*** Opening of Dataset content ***
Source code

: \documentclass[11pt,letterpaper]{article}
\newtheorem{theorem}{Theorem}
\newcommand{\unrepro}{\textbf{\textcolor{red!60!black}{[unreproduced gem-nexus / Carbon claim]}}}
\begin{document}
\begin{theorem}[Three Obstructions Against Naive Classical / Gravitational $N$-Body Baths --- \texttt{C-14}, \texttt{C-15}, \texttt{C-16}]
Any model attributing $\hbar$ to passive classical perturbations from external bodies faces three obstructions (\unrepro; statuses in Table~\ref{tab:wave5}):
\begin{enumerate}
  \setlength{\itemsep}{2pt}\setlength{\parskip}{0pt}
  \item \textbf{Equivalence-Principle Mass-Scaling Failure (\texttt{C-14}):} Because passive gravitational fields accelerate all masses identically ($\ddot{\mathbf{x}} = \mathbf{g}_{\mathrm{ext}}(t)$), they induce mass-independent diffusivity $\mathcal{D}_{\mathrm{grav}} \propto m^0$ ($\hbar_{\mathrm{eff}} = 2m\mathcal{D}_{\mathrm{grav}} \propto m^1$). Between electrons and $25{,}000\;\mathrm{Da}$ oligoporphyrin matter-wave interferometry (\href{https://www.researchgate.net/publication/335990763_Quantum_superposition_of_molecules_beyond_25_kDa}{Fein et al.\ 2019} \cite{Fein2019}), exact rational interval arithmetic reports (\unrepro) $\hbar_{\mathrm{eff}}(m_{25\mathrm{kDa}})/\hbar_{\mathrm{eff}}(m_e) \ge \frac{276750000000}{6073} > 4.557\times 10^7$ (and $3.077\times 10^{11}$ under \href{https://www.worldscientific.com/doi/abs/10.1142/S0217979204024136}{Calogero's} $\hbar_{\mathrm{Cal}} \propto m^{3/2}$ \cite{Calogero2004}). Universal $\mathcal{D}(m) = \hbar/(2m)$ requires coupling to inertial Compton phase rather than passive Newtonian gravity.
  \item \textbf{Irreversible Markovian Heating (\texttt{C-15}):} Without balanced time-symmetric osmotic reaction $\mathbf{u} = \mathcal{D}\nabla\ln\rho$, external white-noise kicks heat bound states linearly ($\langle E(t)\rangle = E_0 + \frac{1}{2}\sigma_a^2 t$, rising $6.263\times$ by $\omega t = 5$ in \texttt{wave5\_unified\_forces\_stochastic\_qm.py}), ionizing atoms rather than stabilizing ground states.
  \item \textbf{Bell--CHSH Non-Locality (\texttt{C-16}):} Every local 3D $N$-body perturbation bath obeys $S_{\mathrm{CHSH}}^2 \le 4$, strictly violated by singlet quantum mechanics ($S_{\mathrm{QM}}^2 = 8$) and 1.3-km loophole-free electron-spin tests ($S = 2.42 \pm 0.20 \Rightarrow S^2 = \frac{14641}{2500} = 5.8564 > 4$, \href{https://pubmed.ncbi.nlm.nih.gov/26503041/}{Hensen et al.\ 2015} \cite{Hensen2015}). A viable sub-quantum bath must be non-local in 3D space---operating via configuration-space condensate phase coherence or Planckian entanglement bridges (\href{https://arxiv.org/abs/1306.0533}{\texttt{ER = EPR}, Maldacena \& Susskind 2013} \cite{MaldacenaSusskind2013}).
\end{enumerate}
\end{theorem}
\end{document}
*** Close of Dataset content ***
- [What to work on]:
Retype every entry above, word for word.

- [Your solution]:
Source code

: \documentclass[11pt,letterpaper]{article}
\newtheorem{theorem}{Theorem}
\newcommand{\unrepro}{\textbf{\textcolor{red!60!black}{[unreproduced gem-nexus / Carbon claim]}}}
\begin{document}
\begin{theorem}[Three Obstructions Against Naive Classical / Gravitational $N$-Body Baths --- \texttt{C-14}, \texttt{C-15}, \texttt{C-16}]
Any model attributing $\hbar$ to passive classical perturbations from external bodies faces three obstructions (\unrepro; statuses in Table~\ref{tab:wave5}):
\begin{enumerate}
  \setlength{\itemsep}{2pt}\setlength{\parskip}{0pt}
  \item \textbf{Equivalence-Principle Mass-Scaling Failure (\texttt{C-14}):} Because passive gravitational fields accelerate all masses identically ($\ddot{\mathbf{x}} = \mathbf{g}_{\mathrm{ext}}(t)$), they induce mass-independent diffusivity $\mathcal{D}_{\mathrm{grav}} \propto m^0$ ($\hbar_{\mathrm{eff}} = 2m\mathcal{D}_{\mathrm{grav}} \propto m^1$). Between electrons and $25{,}000\;\mathrm{Da}$ oligoporphyrin matter-wave interferometry (\href{https://www.researchgate.net/publication/335990763_Quantum_superposition_of_molecules_beyond_25_kDa}{Fein et al.\ 2019} \cite{Fein2019}), exact rational interval arithmetic reports (\unrepro) $\hbar_{\mathrm{eff}}(m_{25\mathrm{kDa}})/\hbar_{\mathrm{eff}}(m_e) \ge \frac{276750000000}{6073} > 4.557\times 10^7$ (and $3.077\times 10^{11}$ under \href{https://www.worldscientific.com/doi/abs/10.1142/S0217979204024136}{Calogero's} $\hbar_{\mathrm{Cal}} \propto m^{3/2}$ \cite{Calogero2004}). Universal $\mathcal{D}(m) = \hbar/(2m)$ requires coupling to inertial Compton phase rather than passive Newtonian gravity.
  \item \textbf{Irreversible Markovian Heating (\texttt{C-15}):} Without balanced time-symmetric osmotic reaction $\mathbf{u} = \mathcal{D}\nabla\ln\rho$, external white-noise kicks heat bound states linearly ($\langle E(t)\rangle = E_0 + \frac{1}{2}\sigma_a^2 t$, rising $6.263\times$ by $\omega t = 5$ in \texttt{wave5\_unified\_forces\_stochastic\_qm.py}), ionizing atoms rather than stabilizing ground states.
  \item \textbf{Bell--CHSH Non-Locality (\texttt{C-16}):} Every local 3D $N$-body perturbation bath obeys $S_{\mathrm{CHSH}}^2 \le 4$, strictly violated by singlet quantum mechanics ($S_{\mathrm{QM}}^2 = 8$) and 1.3-km loophole-free electron-spin tests ($S = 2.42 \pm 0.20 \Rightarrow S^2 = \frac{14641}{2500} = 5.8564 > 4$, \href{https://pubmed.ncbi.nlm.nih.gov/26503041/}{Hensen et al.\ 2015} \cite{Hensen2015}). A viable sub-quantum bath must be non-local in 3D space---operating via configuration-space condensate phase coherence or Planckian entanglement bridges (\href{https://arxiv.org/abs/1306.0533}{\texttt{ER = EPR}, Maldacena \& Susskind 2013} \cite{MaldacenaSusskind2013}).
\end{enumerate}
\end{theorem}
\end{document}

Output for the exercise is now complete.